Here, in this very personal comment, I want to take the opportunity, to thank a bunch of people that have paved the way for my research. First of all, I would like to thank the EU Horizon 2020 program and Marie Curie Sklodowska Action for funding my research but also the University of Lincoln to host my current project and giving me the opportunity to set up my lab in Riseholm. Further, I am especially grateful to Kun Guo but also Daniel Mills and Anna Wilkinson for all their support in the last weeks and months. Of course my thank also goes to my former colleagues of the Clever Dog Lab in Vienna, above all Ludwig Huber and Karin Bayer as well as the technicians, lovely dog owners and dogs who have made my past research possible and joyful.

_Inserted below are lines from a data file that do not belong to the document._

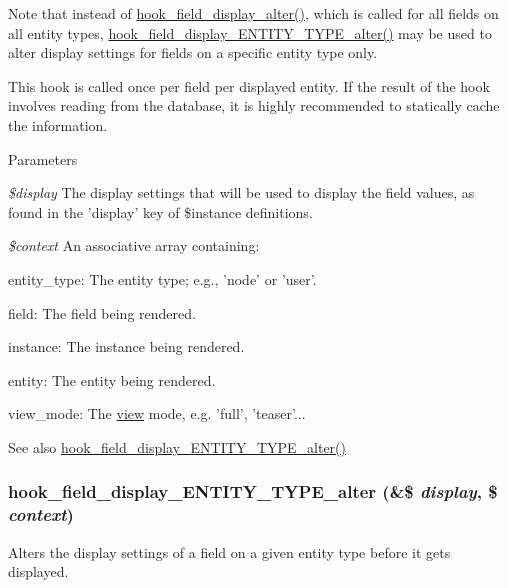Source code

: Note that instead of \hyperlink{group__field__storage_ga7a5d4e018902a0072d5de819bbc7c409}{hook\_\-field\_\-display\_\-alter()}, which is called for all fields on all entity types, \hyperlink{group__field__storage_gadc76e94183dbbeebe237c70be5ca1e96}{hook\_\-field\_\-display\_\-ENTITY\_\-TYPE\_\-alter()} may be used to alter display settings for fields on a specific entity type only.

This hook is called once per field per displayed entity. If the result of the hook involves reading from the database, it is highly recommended to statically cache the information.


\begin{DoxyParams}{Parameters}
\item[{\em \$display}]The display settings that will be used to display the field values, as found in the 'display' key of \$instance definitions. \item[{\em \$context}]An associative array containing:
\begin{DoxyItemize}
\item entity\_\-type: The entity type; e.g., 'node' or 'user'.
\item field: The field being rendered.
\item instance: The instance being rendered.
\item entity: The entity being rendered.
\item view\_\-mode: The \hyperlink{classview}{view} mode, e.g. 'full', 'teaser'...
\end{DoxyItemize}\end{DoxyParams}
\begin{DoxySeeAlso}{See also}
\hyperlink{group__field__storage_gadc76e94183dbbeebe237c70be5ca1e96}{hook\_\-field\_\-display\_\-ENTITY\_\-TYPE\_\-alter()} 
\end{DoxySeeAlso}
\hypertarget{group__field__storage_gadc76e94183dbbeebe237c70be5ca1e96}{
\subsubsection[{hook\_\-field\_\-display\_\-ENTITY\_\-TYPE\_\-alter}]{\setlength{\rightskip}{0pt plus 5cm}hook\_\-field\_\-display\_\-ENTITY\_\-TYPE\_\-alter (\&\$ {\em display}, \/  \$ {\em context})}}
\label{group__field__storage_gadc76e94183dbbeebe237c70be5ca1e96}
Alters the display settings of a field on a given entity type before it gets displayed.

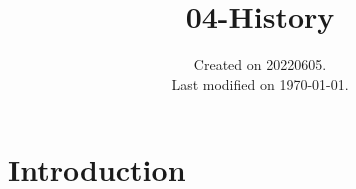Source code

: \documentclass[UTF8]{../RepresentationUniverse}
\begin{document}
\title{04-History}
\date{Created on 20220605.\\   Last modified on \today.}
\maketitle
\tableofcontents


\chapter{Introduction}
\end{document}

One very special individual I am deeply indebted and whom I would like to express my gratitude is my dog Teddy, who sadly left me in the beginning of 2018 and now hopefully has find his peace in a better place. I still grieve for him – the loss of your companion is never easy and as painful as the loss of a family member. Still, I am thankful for all the years that I could still have with him and during this time he gave me many lessons in “doggish” and always happily volunteered in my research without making any fuss of it. However, being a fourth-hand dog when he found me, he obviously did not experienced the best start in his life and due to neglect, false husbandry and handling in this first years, he unfortunately kept some permanent defects. So besides being an affectionate, lovely, awesome and gorgeous lad, sometimes a switch tripped in his brain and he momentary morphed into an anxious, aggressive and wicked monster. To cut a long story short: We have to be aware that every living creature around us has needs and understanding these needs is crucial. On part of this understanding is now my urge to investigate, how we can measure emotions in our companions. In long-term this project is supposed to not only give us further insights into the emotional life’s of dogs, but is thought to be extended to a variety of (domestic) animals so that we will be able in the near future to ensure their welfare even better.
I am looking forward to the next years of most important and interesting research and will possibly meet you (and your dog) in my lab.